Data supplied:

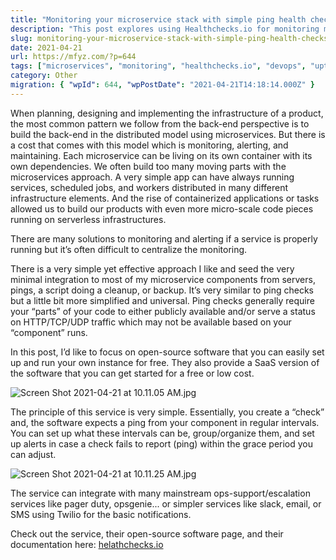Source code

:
 ```yaml
---
title: "Monitoring your microservice stack with simple ping health checks using Healthchecks.io for free"
description: "This post explores using Healthchecks.io for monitoring microservice stacks via simple ping-based health checks. It covers the benefits of this approach, including its ease of setup for self-hosted or SaaS versions and integration capabilities."
slug: monitoring-your-microservice-stack-with-simple-ping-health-checks-using-healthchecks-io-for-free
date: 2021-04-21
url: https://mfyz.com/?p=644
tags: ["microservices", "monitoring", "healthchecks.io", "devops", "uptime"]
category: Other
migration: { "wpId": 644, "wpPostDate": "2021-04-21T14:18:14.000Z" }
---
```


When planning, designing and implementing the infrastructure of a product, the most common pattern we follow from the back-end perspective is to build the back-end in the distributed model using microservices. But there is a cost that comes with this model which is monitoring, alerting, and maintaining. Each microservice can be living on its own container with its own dependencies. We often build too many moving parts with the microservices approach. A very simple app can have always running services, scheduled jobs, and workers distributed in many different infrastructure elements. And the rise of containerized applications or tasks allowed us to build our products with even more micro-scale code pieces running on serverless infrastructures.

There are many solutions to monitoring and alerting if a service is properly running but it’s often difficult to centralize the monitoring.

There is a very simple yet effective approach I like and seed the very minimal integration to most of my microservice components from servers, pings, a script doing a cleanup, or backup. It’s very similar to ping checks but a little bit more simplified and universal. Ping checks generally require your “parts” of your code to either publicly available and/or serve a status on HTTP/TCP/UDP traffic which may not be available based on your “component” runs.

In this post, I’d like to focus on open-source software that you can easily set up and run your own instance for free. They also provide a SaaS version of the software that you can get started for a free or low cost.

![Screen Shot 2021-04-21 at 10.11.05 AM.jpg](/images/archive/en/2021/04/image-1600x1108.png)

The principle of this service is very simple. Essentially, you create a “check” and, the software expects a ping from your component in regular intervals. You can set up what these intervals can be, group/organize them, and set up alerts in case a check fails to report (ping) within the grace period you can adjust.

![Screen Shot 2021-04-21 at 10.11.25 AM.jpg](/images/archive/en/2021/04/image-1.png)

The service can integrate with many mainstream ops-support/escalation services like pager duty, opsgenie... or simpler services like slack, email, or SMS using Twilio for the basic notifications.

Check out the service, their open-source software page, and their documentation here: [helathchecks.io](http://helathchecks.io/)
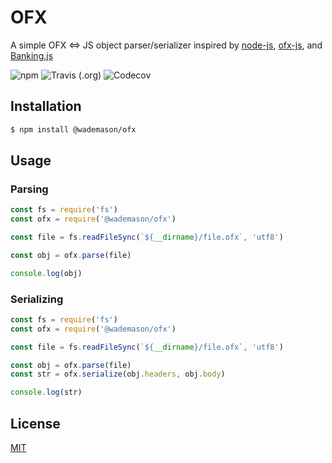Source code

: # OFX

A simple OFX <=> JS object parser/serializer inspired by [node-js](https://github.com/chilts/node-ofx), [ofx-js](https://github.com/bradenmacdonald/ofx-js), and [Banking.js](https://github.com/euforic/banking.js/)

![npm](https://img.shields.io/npm/v/@wademason/ofx.svg)
![Travis (.org)](https://img.shields.io/travis/WadeMason/ofx.svg)
![Codecov](https://img.shields.io/codecov/c/github/WadeMason/ofx.svg)

## Installation

```bash
$ npm install @wademason/ofx
```

## Usage

### Parsing

```js
const fs = require('fs')
const ofx = require('@wademason/ofx')

const file = fs.readFileSync(`${__dirname}/file.ofx`, 'utf8')

const obj = ofx.parse(file)

console.log(obj)
```

### Serializing

```js
const fs = require('fs')
const ofx = require('@wademason/ofx')

const file = fs.readFileSync(`${__dirname}/file.ofx`, 'utf8')

const obj = ofx.parse(file)
const str = ofx.serialize(obj.headers, obj.body)

console.log(str)
```

## License

[MIT](LICENSE)
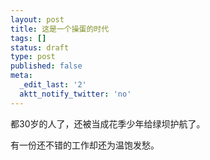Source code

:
 ```yaml
---
layout: post
title: 这是一个操蛋的时代
tags: []
status: draft
type: post
published: false
meta:
  _edit_last: '2'
  aktt_notify_twitter: 'no'
---
```

都30岁的人了，还被当成花季少年给绿坝护航了。

有一份还不错的工作却还为温饱发愁。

Problem statement: Go through the data above and copy each line in which "open" appears.

Answer:
In this post, I’d like to focus on open-source software that you can easily set up and run your own instance for free. They also provide a SaaS version of the software that you can get started for a free or low cost.
Check out the service, their open-source software page, and their documentation here: [helathchecks.io](http://helathchecks.io/)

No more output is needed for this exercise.